What to do — Return, word for word, only the lines of the data below that lie between the line with "As part of this" and the line with "<tr><td><strong>Peppol International Invoice", those two lines included.

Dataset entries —

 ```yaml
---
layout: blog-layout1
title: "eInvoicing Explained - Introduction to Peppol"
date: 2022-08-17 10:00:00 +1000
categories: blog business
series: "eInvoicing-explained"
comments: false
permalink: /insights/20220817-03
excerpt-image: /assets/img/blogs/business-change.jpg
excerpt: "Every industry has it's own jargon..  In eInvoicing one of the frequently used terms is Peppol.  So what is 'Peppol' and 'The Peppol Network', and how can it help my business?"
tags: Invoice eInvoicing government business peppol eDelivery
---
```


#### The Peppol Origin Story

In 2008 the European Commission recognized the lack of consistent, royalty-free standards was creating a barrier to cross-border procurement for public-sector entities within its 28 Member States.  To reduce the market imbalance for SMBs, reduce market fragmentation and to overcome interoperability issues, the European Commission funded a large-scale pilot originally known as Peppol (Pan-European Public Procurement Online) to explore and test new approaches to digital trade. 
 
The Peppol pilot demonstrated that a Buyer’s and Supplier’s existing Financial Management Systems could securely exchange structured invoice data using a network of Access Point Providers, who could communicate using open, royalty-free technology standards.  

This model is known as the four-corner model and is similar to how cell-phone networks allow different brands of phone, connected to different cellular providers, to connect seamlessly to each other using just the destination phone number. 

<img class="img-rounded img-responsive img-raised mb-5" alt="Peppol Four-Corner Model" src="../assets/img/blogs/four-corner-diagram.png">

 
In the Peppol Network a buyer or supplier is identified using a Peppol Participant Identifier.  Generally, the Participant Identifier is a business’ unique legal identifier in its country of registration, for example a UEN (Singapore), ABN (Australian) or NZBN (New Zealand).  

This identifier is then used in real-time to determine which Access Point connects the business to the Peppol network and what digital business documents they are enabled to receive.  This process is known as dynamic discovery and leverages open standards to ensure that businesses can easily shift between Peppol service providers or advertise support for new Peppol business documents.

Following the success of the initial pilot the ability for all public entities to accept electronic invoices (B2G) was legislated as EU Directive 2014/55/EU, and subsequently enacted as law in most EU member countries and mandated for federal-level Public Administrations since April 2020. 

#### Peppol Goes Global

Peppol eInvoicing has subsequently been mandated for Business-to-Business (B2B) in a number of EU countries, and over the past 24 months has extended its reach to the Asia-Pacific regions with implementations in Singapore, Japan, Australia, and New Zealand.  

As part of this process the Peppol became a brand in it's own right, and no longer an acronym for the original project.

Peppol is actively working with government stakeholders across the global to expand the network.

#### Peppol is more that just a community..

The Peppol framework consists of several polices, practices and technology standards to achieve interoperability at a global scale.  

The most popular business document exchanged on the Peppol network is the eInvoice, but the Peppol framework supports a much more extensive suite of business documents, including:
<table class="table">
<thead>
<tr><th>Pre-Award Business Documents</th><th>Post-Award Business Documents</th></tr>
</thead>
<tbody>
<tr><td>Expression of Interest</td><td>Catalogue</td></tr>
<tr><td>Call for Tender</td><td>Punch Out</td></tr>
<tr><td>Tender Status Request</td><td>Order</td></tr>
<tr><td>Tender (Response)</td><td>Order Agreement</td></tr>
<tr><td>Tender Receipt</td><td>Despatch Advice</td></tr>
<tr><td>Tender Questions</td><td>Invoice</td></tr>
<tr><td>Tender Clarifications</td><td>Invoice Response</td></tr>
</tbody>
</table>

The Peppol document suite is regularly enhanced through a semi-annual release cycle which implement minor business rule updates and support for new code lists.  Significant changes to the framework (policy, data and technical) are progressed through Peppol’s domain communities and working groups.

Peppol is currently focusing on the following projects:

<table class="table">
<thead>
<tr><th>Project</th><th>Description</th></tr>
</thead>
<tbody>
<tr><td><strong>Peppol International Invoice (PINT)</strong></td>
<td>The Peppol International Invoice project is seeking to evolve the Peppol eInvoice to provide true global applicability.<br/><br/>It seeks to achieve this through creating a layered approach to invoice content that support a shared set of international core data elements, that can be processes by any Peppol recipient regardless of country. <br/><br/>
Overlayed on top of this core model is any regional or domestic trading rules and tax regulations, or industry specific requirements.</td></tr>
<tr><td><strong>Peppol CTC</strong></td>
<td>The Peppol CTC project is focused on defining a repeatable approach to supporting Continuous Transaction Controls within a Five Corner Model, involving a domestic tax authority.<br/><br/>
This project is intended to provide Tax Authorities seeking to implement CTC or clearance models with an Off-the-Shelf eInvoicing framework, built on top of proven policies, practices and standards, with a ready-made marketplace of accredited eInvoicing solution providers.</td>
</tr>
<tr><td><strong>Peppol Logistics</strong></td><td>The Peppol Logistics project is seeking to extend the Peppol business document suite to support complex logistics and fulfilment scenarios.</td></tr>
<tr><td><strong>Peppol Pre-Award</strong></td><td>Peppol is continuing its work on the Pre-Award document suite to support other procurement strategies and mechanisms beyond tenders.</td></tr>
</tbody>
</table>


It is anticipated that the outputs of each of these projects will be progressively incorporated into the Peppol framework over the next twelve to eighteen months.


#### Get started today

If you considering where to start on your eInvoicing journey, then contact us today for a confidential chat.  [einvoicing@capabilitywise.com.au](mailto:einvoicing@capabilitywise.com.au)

Exercise result —
As part of this process the Peppol became a brand in it's own right, and no longer an acronym for the original project.

Peppol is actively working with government stakeholders across the global to expand the network.

#### Peppol is more that just a community..

The Peppol framework consists of several polices, practices and technology standards to achieve interoperability at a global scale.  

The most popular business document exchanged on the Peppol network is the eInvoice, but the Peppol framework supports a much more extensive suite of business documents, including:
<table class="table">
<thead>
<tr><th>Pre-Award Business Documents</th><th>Post-Award Business Documents</th></tr>
</thead>
<tbody>
<tr><td>Expression of Interest</td><td>Catalogue</td></tr>
<tr><td>Call for Tender</td><td>Punch Out</td></tr>
<tr><td>Tender Status Request</td><td>Order</td></tr>
<tr><td>Tender (Response)</td><td>Order Agreement</td></tr>
<tr><td>Tender Receipt</td><td>Despatch Advice</td></tr>
<tr><td>Tender Questions</td><td>Invoice</td></tr>
<tr><td>Tender Clarifications</td><td>Invoice Response</td></tr>
</tbody>
</table>

The Peppol document suite is regularly enhanced through a semi-annual release cycle which implement minor business rule updates and support for new code lists.  Significant changes to the framework (policy, data and technical) are progressed through Peppol’s domain communities and working groups.

Peppol is currently focusing on the following projects:

<table class="table">
<thead>
<tr><th>Project</th><th>Description</th></tr>
</thead>
<tbody>
<tr><td><strong>Peppol International Invoice (PINT)</strong></td>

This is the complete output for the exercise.